• _Assigned task_: Throughout the listing below, show every line in which "mismatch" occurs.
Start of The data
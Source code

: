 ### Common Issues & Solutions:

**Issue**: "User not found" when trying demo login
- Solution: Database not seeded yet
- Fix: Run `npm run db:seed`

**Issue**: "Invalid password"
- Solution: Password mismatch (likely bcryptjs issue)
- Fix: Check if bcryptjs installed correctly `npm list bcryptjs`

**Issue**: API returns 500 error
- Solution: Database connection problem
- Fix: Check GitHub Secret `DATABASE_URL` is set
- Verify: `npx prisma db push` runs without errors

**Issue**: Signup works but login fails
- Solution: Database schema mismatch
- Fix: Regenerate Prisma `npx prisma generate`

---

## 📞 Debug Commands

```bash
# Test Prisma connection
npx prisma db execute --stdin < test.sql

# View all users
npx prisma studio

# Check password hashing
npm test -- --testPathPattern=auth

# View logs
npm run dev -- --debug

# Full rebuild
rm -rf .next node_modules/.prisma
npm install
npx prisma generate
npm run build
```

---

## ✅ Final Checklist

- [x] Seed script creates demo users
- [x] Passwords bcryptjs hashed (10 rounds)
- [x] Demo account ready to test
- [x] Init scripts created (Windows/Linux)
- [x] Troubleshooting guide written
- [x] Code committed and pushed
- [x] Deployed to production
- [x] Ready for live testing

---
End of The data
• _Reply_:
- Solution: Password mismatch (likely bcryptjs issue)
- Solution: Database schema mismatch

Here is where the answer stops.